AVAILABLE DATA:
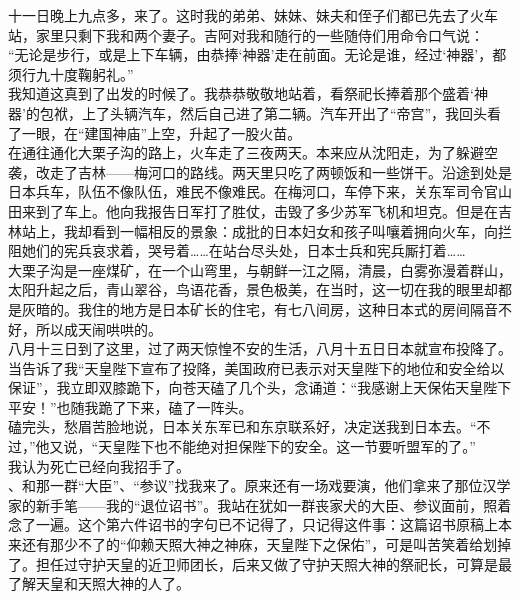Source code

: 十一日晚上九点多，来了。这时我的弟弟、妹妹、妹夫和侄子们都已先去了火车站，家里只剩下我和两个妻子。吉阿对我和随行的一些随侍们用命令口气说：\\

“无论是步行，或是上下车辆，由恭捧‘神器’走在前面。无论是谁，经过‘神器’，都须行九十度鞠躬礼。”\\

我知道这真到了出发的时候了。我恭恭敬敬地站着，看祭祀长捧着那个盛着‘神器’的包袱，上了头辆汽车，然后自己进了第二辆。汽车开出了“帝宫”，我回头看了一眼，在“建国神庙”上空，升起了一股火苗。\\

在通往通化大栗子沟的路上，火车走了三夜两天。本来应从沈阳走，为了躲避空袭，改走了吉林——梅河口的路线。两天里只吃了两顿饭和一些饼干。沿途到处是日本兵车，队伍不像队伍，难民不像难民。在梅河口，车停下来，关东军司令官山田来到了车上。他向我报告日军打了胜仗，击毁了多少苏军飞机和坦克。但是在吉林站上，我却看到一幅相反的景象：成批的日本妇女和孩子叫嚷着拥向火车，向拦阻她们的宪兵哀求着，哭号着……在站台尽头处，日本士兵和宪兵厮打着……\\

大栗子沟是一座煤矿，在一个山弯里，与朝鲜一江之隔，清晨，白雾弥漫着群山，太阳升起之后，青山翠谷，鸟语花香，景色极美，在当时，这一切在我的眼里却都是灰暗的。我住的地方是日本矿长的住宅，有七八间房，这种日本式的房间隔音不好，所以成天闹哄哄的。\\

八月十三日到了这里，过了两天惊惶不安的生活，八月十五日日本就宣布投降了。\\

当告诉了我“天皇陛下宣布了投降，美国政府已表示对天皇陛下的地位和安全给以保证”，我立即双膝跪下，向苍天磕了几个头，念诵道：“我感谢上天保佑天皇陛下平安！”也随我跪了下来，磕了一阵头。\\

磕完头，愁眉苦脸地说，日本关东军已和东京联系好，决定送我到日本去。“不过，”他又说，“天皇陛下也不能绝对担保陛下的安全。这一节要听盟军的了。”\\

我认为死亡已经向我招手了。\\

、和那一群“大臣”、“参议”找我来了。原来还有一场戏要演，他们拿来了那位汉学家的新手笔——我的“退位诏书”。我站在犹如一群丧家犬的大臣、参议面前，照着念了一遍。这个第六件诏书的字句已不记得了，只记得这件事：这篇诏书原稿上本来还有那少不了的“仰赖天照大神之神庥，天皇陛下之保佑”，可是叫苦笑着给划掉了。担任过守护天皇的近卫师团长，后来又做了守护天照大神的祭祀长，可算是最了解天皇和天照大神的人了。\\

---

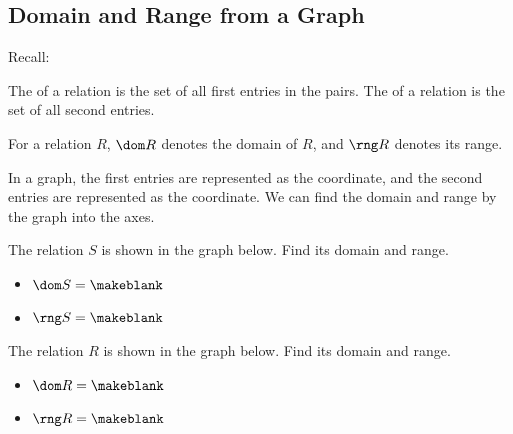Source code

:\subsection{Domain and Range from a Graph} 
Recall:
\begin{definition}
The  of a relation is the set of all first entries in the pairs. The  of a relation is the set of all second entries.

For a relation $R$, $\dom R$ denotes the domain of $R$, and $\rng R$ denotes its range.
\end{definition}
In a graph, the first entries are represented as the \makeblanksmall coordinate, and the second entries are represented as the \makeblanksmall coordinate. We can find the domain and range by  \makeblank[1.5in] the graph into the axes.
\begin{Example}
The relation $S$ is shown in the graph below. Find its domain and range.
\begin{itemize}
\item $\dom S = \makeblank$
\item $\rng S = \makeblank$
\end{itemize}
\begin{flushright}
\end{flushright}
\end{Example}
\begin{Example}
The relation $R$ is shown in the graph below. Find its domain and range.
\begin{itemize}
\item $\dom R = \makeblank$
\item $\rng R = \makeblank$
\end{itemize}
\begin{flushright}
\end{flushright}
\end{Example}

...

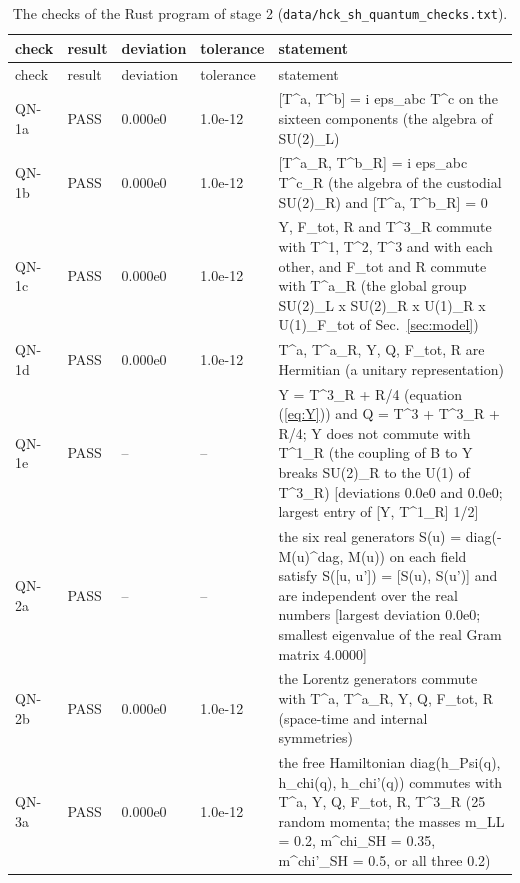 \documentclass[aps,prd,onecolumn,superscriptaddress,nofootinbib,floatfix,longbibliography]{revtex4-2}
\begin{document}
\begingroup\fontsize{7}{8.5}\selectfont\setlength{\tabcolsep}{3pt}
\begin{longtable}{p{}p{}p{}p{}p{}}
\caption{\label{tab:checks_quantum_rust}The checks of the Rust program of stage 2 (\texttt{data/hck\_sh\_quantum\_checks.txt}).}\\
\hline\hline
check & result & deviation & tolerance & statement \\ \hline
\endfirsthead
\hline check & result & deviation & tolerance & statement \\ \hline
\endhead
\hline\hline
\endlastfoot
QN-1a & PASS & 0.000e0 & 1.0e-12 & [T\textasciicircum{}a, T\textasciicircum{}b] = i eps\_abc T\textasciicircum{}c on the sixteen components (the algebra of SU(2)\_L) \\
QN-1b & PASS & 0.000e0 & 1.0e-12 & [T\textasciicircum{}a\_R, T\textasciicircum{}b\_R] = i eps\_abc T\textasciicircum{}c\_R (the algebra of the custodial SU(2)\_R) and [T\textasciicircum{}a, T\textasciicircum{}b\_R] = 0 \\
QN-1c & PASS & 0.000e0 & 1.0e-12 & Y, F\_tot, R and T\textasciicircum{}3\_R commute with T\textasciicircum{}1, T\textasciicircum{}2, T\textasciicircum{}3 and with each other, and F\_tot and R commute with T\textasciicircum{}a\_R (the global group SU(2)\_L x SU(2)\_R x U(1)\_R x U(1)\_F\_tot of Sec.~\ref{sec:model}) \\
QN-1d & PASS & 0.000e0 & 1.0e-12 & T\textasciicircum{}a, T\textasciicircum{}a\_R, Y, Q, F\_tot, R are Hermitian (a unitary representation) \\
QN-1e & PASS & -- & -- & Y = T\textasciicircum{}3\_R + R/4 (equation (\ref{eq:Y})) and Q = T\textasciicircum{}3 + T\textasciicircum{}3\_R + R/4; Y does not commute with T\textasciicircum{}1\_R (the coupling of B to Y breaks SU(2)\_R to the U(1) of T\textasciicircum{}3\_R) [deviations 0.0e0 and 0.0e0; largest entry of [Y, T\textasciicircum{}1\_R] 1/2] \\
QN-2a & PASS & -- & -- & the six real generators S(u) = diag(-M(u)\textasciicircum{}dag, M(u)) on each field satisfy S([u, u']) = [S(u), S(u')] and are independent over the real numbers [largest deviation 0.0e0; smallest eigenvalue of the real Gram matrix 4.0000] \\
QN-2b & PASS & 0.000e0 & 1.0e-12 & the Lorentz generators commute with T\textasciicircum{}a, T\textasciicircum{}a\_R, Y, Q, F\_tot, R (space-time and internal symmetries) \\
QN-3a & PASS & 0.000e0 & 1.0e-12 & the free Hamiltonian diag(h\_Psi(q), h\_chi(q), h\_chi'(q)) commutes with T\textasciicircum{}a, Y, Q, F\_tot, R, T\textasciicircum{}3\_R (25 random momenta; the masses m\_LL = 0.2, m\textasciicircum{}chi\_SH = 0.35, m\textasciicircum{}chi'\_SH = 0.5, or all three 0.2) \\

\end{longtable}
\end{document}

TASK BRIEF:
Select and copy every line of the listing with the word "shown".

RESPONSE TO THIS EXERCISE:
The relation $S$ is shown in the graph below. Find its domain and range.
The relation $R$ is shown in the graph below. Find its domain and range.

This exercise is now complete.